Adding a Lesson (Natural Language)

You can record a lesson by describing it naturally:

“Add a lesson: when using Tailwind @apply inside @layer components, opacity modifiers must be multiples of 5 (e.g., /10, /15) — arbitrary values like /12 cause build failures.”

The agent will:

  1. Parse the lesson into structured form
  2. Append it to .github/skills/self-learning/lessons-learned.md under the correct domain
  3. Update the lesson count in catalog.json
  4. Confirm the lesson is recorded

Querying Lessons

Ask the agent questions like:

  • “Have we seen this Spring Boot port issue before?”
  • “What Tailwind rules do we know about?”
  • “Show me all Docker lessons”
  • “Why did the dispute service fail?”
  • “What caused the trailing slash URL bug?”

Prevention Rules (Auto-Applied)

When generating code, this agent automatically enforces all prevention rules from the knowledge base.
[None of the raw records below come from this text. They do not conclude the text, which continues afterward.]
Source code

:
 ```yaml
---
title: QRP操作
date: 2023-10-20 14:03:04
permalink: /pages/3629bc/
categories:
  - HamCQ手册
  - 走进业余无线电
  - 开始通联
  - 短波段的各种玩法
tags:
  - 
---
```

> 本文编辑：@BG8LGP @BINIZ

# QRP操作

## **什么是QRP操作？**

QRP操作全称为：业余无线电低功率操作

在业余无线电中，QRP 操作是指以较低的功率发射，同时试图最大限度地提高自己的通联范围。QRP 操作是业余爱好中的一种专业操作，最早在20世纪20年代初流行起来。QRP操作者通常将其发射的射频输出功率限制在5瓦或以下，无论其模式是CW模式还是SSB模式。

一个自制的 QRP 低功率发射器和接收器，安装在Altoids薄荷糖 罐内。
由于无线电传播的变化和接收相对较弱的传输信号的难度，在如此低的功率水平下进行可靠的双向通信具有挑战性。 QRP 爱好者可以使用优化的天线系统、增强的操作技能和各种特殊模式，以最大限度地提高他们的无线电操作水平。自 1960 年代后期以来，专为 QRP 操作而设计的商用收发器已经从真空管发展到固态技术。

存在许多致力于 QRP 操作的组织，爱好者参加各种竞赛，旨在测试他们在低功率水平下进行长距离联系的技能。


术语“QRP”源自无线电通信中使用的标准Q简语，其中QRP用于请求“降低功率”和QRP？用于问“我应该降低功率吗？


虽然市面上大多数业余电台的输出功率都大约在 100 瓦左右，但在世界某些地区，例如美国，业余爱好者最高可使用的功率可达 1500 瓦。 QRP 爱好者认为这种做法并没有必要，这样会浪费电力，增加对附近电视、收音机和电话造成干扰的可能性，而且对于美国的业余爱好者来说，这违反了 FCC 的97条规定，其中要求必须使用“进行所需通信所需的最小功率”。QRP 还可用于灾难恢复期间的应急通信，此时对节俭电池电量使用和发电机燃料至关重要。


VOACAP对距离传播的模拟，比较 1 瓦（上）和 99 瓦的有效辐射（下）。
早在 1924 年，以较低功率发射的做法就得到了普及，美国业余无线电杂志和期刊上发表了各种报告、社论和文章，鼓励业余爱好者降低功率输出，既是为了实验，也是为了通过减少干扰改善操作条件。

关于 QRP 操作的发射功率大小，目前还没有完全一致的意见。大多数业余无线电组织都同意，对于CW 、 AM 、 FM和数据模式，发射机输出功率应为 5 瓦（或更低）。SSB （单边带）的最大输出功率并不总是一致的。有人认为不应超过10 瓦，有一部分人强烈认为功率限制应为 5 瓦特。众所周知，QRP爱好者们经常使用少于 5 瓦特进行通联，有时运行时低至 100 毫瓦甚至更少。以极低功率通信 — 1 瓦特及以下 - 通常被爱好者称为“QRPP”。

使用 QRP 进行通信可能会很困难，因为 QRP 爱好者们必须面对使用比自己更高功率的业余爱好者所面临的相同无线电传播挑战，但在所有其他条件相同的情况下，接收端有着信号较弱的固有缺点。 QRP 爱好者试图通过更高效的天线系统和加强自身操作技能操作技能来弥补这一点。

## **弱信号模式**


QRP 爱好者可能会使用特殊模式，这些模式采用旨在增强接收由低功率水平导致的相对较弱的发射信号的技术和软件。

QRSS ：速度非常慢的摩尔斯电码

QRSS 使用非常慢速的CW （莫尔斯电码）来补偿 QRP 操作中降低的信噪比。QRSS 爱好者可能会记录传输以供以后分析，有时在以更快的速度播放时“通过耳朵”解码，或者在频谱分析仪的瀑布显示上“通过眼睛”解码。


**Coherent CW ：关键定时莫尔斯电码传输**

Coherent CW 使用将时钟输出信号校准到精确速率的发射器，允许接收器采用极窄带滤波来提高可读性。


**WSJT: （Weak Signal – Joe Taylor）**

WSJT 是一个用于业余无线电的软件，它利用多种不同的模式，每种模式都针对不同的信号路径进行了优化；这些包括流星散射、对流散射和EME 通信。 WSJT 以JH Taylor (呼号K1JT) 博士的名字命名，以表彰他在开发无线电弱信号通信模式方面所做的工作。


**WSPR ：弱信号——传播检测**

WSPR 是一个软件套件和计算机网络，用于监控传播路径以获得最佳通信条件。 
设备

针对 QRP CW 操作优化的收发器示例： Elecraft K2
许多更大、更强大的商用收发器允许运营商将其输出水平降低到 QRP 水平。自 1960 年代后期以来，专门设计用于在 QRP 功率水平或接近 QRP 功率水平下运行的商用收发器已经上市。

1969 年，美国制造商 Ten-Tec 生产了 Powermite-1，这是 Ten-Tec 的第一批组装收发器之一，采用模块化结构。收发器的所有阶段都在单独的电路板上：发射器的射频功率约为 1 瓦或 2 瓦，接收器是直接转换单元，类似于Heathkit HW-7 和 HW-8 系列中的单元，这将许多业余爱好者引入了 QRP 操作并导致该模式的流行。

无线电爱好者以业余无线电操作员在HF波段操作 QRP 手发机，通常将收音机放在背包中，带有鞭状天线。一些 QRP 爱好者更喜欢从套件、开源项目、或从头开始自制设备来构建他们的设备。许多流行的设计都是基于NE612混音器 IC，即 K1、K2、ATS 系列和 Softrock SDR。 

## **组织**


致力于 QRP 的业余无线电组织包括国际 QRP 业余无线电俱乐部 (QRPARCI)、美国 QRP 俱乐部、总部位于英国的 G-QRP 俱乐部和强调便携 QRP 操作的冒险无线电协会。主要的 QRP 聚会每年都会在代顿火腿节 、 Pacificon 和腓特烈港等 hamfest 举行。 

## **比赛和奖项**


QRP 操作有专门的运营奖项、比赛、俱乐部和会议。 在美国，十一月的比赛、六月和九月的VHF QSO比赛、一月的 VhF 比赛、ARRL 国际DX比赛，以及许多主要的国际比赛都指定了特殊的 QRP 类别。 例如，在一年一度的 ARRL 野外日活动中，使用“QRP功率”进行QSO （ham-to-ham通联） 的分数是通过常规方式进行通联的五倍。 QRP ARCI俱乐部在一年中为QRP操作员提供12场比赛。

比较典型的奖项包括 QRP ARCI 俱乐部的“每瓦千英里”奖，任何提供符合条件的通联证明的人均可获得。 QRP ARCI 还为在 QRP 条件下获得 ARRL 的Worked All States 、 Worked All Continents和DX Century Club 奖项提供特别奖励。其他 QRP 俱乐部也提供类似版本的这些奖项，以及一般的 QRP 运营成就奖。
For example, if writing docker-compose YAML, it will always include SERVER_PORT. If writing CSS with @apply, it will only use valid Tailwind opacity values.

These rules are applied silently — the output is simply correct from the start.


Session Learning Protocol

At the end of a complex session, run the session harvester:

python3 scripts/capture-lesson.py --harvest-session \
  --session-summary "path/to/session-notes.md"

Or ask: “Harvest lessons from this session” and the agent will:

  1. Review the conversation for resolved errors and decisions
  2. Extract structured lessons
  3. Append all new unique lessons to the knowledge base
  4. Report a summary of what was learned

Quality Standards

Every recorded lesson must have:

  • ✅ A concrete, searchable symptom (the error message or observable behaviour)
  • ✅ A verified root cause (not a guess)
  • ✅ A confirmed fix (proven to work)
  • ✅ A forward-looking prevention rule (generalised so it applies next time)
  • ✅ Relevant tags for retrieval

Lessons without a verified fix are marked [INVESTIGATION IN PROGRESS].